O Brasil não tem uma lei específica para regular pornografia online. Há apenas um mosaico de normas:
- O Código Penal e o ECA criminalizam a pornografia infantil (arts. 240 e 241 — Planalto).
- O Marco Civil da Internet (Lei 12.965/2014) estabelece que provedores não precisam monitorar conteúdos, mas devem remover material ilegal mediante ordem judicial.
- A Lei 13.718/18 criminaliza a revenge porn (vingança pornográfica).
Casos de deepfake pornográfico ainda dependem de ações por danos morais ou crimes contra a honra — não há um tipo penal próprio.
Tramitam no Congresso projetos como o PL 246/22, que criminaliza o deepfake pornográfico, além de propostas para obrigar a verificação de maioridade em sites adultos e criar protocolos de remoção imediata de conteúdos íntimos não autorizados.
No entanto, essas iniciativas ainda enfrentam resistência: de um lado, argumentos sobre liberdade de expressão encampadas principalmente pela extrema direita; de outro, o lobby de big techs que hospedam ou distribuem conteúdo sem fiscalização.
Só regular não basta
Mais do que simples entretenimento adulto, a pornografia — da forma como é consumida hoje — reforça comportamentos violentos e ajuda a manter viva a chamada cultura do estupro.
Um levantamento publicado na Revista Debates Insubmissos mostra que vídeos comuns em plataformas como o Xvideos naturalizam agressões, distorcem o conceito de consentimento e legitimam práticas abusivas na vida real.

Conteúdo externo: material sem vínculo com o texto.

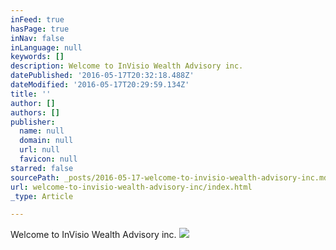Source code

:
 ```yaml
---
inFeed: true
hasPage: true
inNav: false
inLanguage: null
keywords: []
description: Welcome to InVisio Wealth Advisory inc.
datePublished: '2016-05-17T20:32:18.488Z'
dateModified: '2016-05-17T20:29:59.134Z'
title: ''
author: []
authors: []
publisher:
  name: null
  domain: null
  url: null
  favicon: null
starred: false
sourcePath: _posts/2016-05-17-welcome-to-invisio-wealth-advisory-inc.md
url: welcome-to-invisio-wealth-advisory-inc/index.html
_type: Article

---
```

Welcome to InVisio Wealth Advisory inc.
![](https://the-grid-user-content.s3-us-west-2.amazonaws.com/13b45b70-0d1c-47f7-b00b-b4a329e38a54.jpg)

De acordo com o estudo, 88% dos vídeos mais assistidos contêm violência física ou verbal contra mulheres. É frequente encontrar cenas com tapas, estrangulamentos, humilhações explícitas e simulações de estupro coletivo.

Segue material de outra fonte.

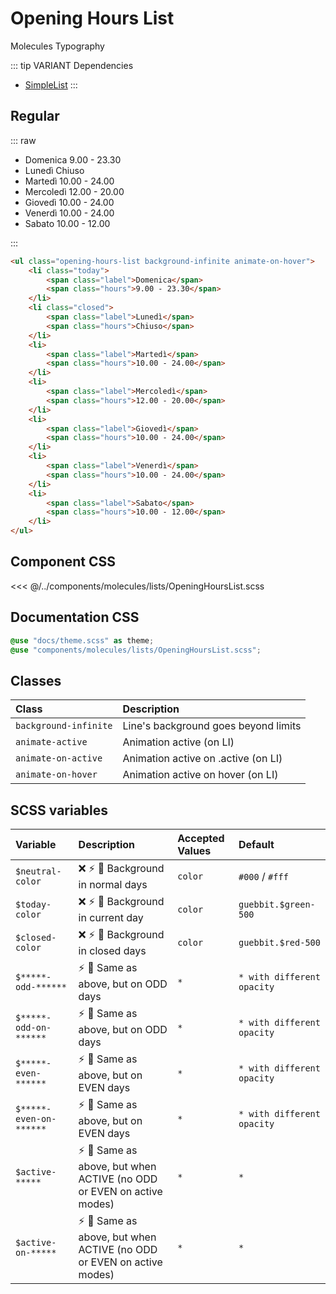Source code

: # Opening Hours List
<Badge type="tip">Molecules</Badge> <Badge type="info">Typography</Badge>

::: tip VARIANT Dependencies
- [SimpleList](/molecules/lists/SimpleList)
:::

## Regular

::: raw
<div class="dev-section without-restrictions">
    <ul class="opening-hours-list background-infinite animate-on-hover">
        <li class="today">
            <span class="label">Domenica</span>
            <span class="hours">9.00 - 23.30</span>
        </li>
        <li class="closed">
            <span class="label">Lunedì</span>
            <span class="hours">Chiuso</span>
        </li>
        <li>
            <span class="label">Martedì</span>
            <span class="hours">10.00 - 24.00</span>
        </li>
        <li>
            <span class="label">Mercoledì</span>
            <span class="hours">12.00 - 20.00</span>
        </li>
        <li>
            <span class="label">Giovedì</span>
            <span class="hours">10.00 - 24.00</span>
        </li>
        <li>
            <span class="label">Venerdì</span>
            <span class="hours">10.00 - 24.00</span>
        </li>
        <li>
            <span class="label">Sabato</span>
            <span class="hours">10.00 - 12.00</span>
        </li>
    </ul></div>
:::

```html
<ul class="opening-hours-list background-infinite animate-on-hover">
    <li class="today">
        <span class="label">Domenica</span>
        <span class="hours">9.00 - 23.30</span>
    </li>
    <li class="closed">
        <span class="label">Lunedì</span>
        <span class="hours">Chiuso</span>
    </li>
    <li>
        <span class="label">Martedì</span>
        <span class="hours">10.00 - 24.00</span>
    </li>
    <li>
        <span class="label">Mercoledì</span>
        <span class="hours">12.00 - 20.00</span>
    </li>
    <li>
        <span class="label">Giovedì</span>
        <span class="hours">10.00 - 24.00</span>
    </li>
    <li>
        <span class="label">Venerdì</span>
        <span class="hours">10.00 - 24.00</span>
    </li>
    <li>
        <span class="label">Sabato</span>
        <span class="hours">10.00 - 12.00</span>
    </li>
</ul>
```


## Component CSS

<<< @/../components/molecules/lists/OpeningHoursList.scss

## Documentation CSS

```scss
@use "docs/theme.scss" as theme;
@use "components/molecules/lists/OpeningHoursList.scss";
```

## Classes

| Class                 | Description                          |
|:----------------------|:-------------------------------------|
| `background-infinite` | Line's background goes beyond limits |
| `animate-active`      | Animation active (on LI)             |
| `animate-on-active`   | Animation active on .active (on LI)  |
| `animate-on-hover`    | Animation active on hover (on LI)    |


## SCSS variables

| Variable                | Description                                                                                           | Accepted Values | Default                    |
|:------------------------|:------------------------------------------------------------------------------------------------------|:----------------|:---------------------------|
| `$neutral-color`        | :x: :zap: :first_quarter_moon_with_face:  Background in normal days                                   | `color`         | `#000` / `#fff`            |
| `$today-color`          | :x: :zap: :first_quarter_moon_with_face:  Background in current day                                   | `color`         | `guebbit.$green-500`       |
| `$closed-color`         | :x: :zap: :first_quarter_moon_with_face:  Background in closed days                                   | `color`         | `guebbit.$red-500`         |
| `$*****-odd-******`     | :zap: :first_quarter_moon_with_face:  Same as above, but on ODD days                                  | `*`             | `* with different opacity` |
| `$*****-odd-on-******`  | :zap: :first_quarter_moon_with_face:  Same as above, but on ODD days                                  | `*`             | `* with different opacity` |
| `$*****-even-******`    | :zap: :first_quarter_moon_with_face:  Same as above, but on EVEN days                                 | `*`             | `* with different opacity` |
| `$*****-even-on-******` | :zap: :first_quarter_moon_with_face:  Same as above, but on EVEN days                                 | `*`             | `* with different opacity` |
| `$active-*****`         | :zap: :first_quarter_moon_with_face:  Same as above, but when ACTIVE (no ODD or EVEN on active modes) | `*`             | `*`                        |
| `$active-on-*****`      | :zap: :first_quarter_moon_with_face:  Same as above, but when ACTIVE (no ODD or EVEN on active modes) | `*`             | `*`                        |


<style lang="scss">
@use "docs/theme.scss" as theme;
@use "components/molecules/lists/OpeningHoursList.scss";
</style>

A autora Andrea Dworkin, referência mundial no debate, explica que a pornografia, historicamente, foi criada para o olhar masculino. O corpo feminino aparece como objeto, propriedade a ser usada, reforçando a ideia de que o homem tem poder sobre o prazer e o corpo da mulher. “A posse física da fêmea é um direito natural do homem.”

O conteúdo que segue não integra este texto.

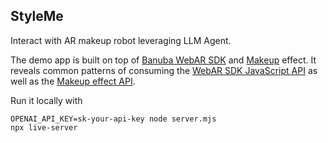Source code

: ## StyleMe

Interact with AR makeup robot leveraging LLM Agent.

The demo app is built on top of [Banuba WebAR SDK](https://docs.banuba.com/face-ar-sdk-v1/web/web_overview) and [Makeup](https://docs.banuba.com/face-ar-sdk-v1/effect_api/makeup) effect. It reveals common patterns of consuming the [WebAR SDK JavaScript API](https://docs.banuba.com/face-ar-sdk-v1/generated/typedoc/) as well as the [Makeup effect API](https://docs.banuba.com/face-ar-sdk-v1/effect_api/makeup).

Run it locally with

```
OPENAI_API_KEY=sk-your-api-key node server.mjs
npx live-server
```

No Brasil, organizações como o Instituto Sou da Paz, Think Olga e Anis Instituto de Bioética apontam caminhos parecidos. O consumo de pornografia extrema influencia comportamentos abusivos, pressiona adolescentes e normaliza estereótipos de submissão feminina.
Vazamentos de nudes, chantagens e a venda clandestina de pacotes íntimos em grupos de mensagem são cada vez mais comuns — e ainda não existe uma lei específica para coibir pornografia violenta ou garantir punições rápidas.
O caso do estrangulamento é um exemplo de alerta global. No Reino Unido, a popularização de categorias como “choke”, “strangle” e “forced choking” em sites como Pornhub e Xvideos levou o governo a agir.
Segundo levantamentos do BBFC e da Ofcom, o fenômeno ajudou a normalizar vídeos que simulam agressão sexual — prática que, muitas vezes, se traduz em abuso real fora da tela. ONGs como Refuge e Women’s Aid ligam esse conteúdo ao aumento de feminicídios e casos de violência doméstica.
Pesquisas citadas no Relatório Bertin mostram que 1 em cada 3 mulheres jovens britânicas já sofreu estrangulamento durante o sexo, muitas vezes sem consentimento claro.
Mudanças profundas
Especialistas, ONGs e organizações como UNESCO, ONU Mulheres, Promundo, CLADEM, Think Olga e Intervozes defendem que a regulação da pornografia precisa ser acompanhada de mudanças profundas.
É essencial investir em educação sexual de qualidade, debater consentimento, respeito e autonomia corporal desde cedo, questionar modelos de masculinidade tóxica, fortalecer redes de acolhimento, preparar o sistema de justiça para acolher vítimas sem revitimização e responsabilizar as plataformas digitais que lucram com a viralização de conteúdos abusivos.
Regular é só o começo. Desmontar a cultura do estupro exige enfrentar suas raízes — da escola à internet, da família aos tribunais. Só assim é possível quebrar o ciclo que transforma a violência sexual em um problema estrutural, e não apenas em um caso isolado.